# Gallery > Finished Maps >  Northwest Sofeä: a Cartographer's log

## Jeffmaster223

*Exerpt from the cartographer's diary:*


{Written beginning FA. 211, 5, 27.}

Under the Directive of the United Carldoms of Josefina,

Lead by Josay Carlschild,

Mapped by Ribbin Tuhare,

The Second Expedition to the rumored continent Sofeä.

THIS is the sixteenth sketch of the coast and immediately surrounding areas of Sofeä. This specific region, which we have named in accordance with the exploratory tradition of its specific landform followed by a number, is the second or third (depending on whom you ask) continuation of the Coastal Plain no. 16. Though it was midyear that we landed here, winds were bitter and fierce. The mighty Paltna was cold but the current was strong; along the coast much fine-grained sediment muddied the otherwise quite clear ocean.
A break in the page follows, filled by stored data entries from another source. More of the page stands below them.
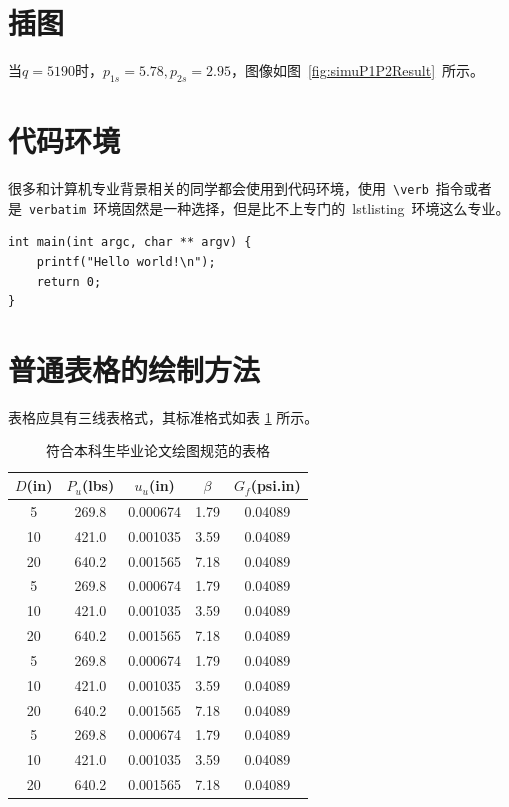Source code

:\section{插图}

当$q=5190$时，$p_{1s}=5.78,p_{2s}=2.95$，图像如图~\ref{fig:simuP1P2Result}~所示。

\section{代码环境}

很多和计算机专业背景相关的同学都会使用到代码环境，使用~\verb|\verb|~指令或者是~\verb|verbatim|~环境固然是一种选择，但是比不上专门的~lstlisting~环境这么专业。

\begin{lstlisting}
int main(int argc, char ** argv) {
    printf("Hello world!\n");
    return 0;
}
\end{lstlisting}

\section{普通表格的绘制方法}

表格应具有三线表格式，其标准格式如表 \ref{tab:table1} 所示。
\begin{table}[htbp]
\caption{符合本科生毕业论文绘图规范的表格}\label{tab:table1}
\vspace{0.5em}\centering\wuhao
\begin{tabular}{ccccc}
\toprule[1.5pt]
$D$(in) & $P_u$(lbs) & $u_u$(in) & $\beta$ & $G_f$(psi.in)\\
\midrule[1pt]
 5 & 269.8 & 0.000674 & 1.79 & 0.04089\\
10 & 421.0 & 0.001035 & 3.59 & 0.04089\\
20 & 640.2 & 0.001565 & 7.18 & 0.04089\\
 5 & 269.8 & 0.000674 & 1.79 & 0.04089\\
10 & 421.0 & 0.001035 & 3.59 & 0.04089\\
20 & 640.2 & 0.001565 & 7.18 & 0.04089\\
 5 & 269.8 & 0.000674 & 1.79 & 0.04089\\
10 & 421.0 & 0.001035 & 3.59 & 0.04089\\
20 & 640.2 & 0.001565 & 7.18 & 0.04089\\
 5 & 269.8 & 0.000674 & 1.79 & 0.04089\\
10 & 421.0 & 0.001035 & 3.59 & 0.04089\\
20 & 640.2 & 0.001565 & 7.18 & 0.04089\\
\bottomrule[1.5pt]
\end{tabular}
\vspace{\baselineskip}
\end{table}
We came upon this location first on the Twenty-Seventh Day, of the Fifth Month, of the Two-Hundred and Eleventh [Year] of the Fourth Age. Director Carlschild initially selected a location just south of the mouth of Bay no. 215 to make landfall, but swift currents and rapidly accumulating sediment made the decision too unsafe. We studied four potential landing sites, but Mother Satorum left us for the night, and so we stayed anchored just outside the mouth of Bay no. 215.

On the Twenty-Eighth Day of the Fifth Month, Director Carlschild selected a second landing site just to the North and East of the previously failed landing site. The conditions were far better than those of the previous day, and so we made landfall.

------------------------------------------------------------------------------------------------------------------------------------------------------------------------------------------------------

Please let me know if I could do anything better, while also maintaining this style. Thank you!

----------


## DrWho42

loving this so far! is this part of an alternate world fantasy since that is my favourite genre

----------


## Falconius

Very cool.  I think the style is spot on.

----------


## KMAlexander

I really like the attention to detail, like the little notes scattered around.

----------


## Jeffmaster223

> loving this so far! is this part of an alternate world fantasy since that is my favourite genre


Oh yeah, it's a map of a fantasy world I've been conjuring up since I was a kid. I have more maps on it on Reddit and Deviantart!




> Very cool.  I think the style is spot on.


Thank you!




> I really like the attention to detail, like the little notes scattered around.


Thanks! There's a few little easter eggs in there.

----------


## Tiana

It's a great style, I agree it's spot on.

----------


## Ilanthar

Very nice! We don't often see this kind of regional maps. The maritime chart/exploration map feel is great.

----------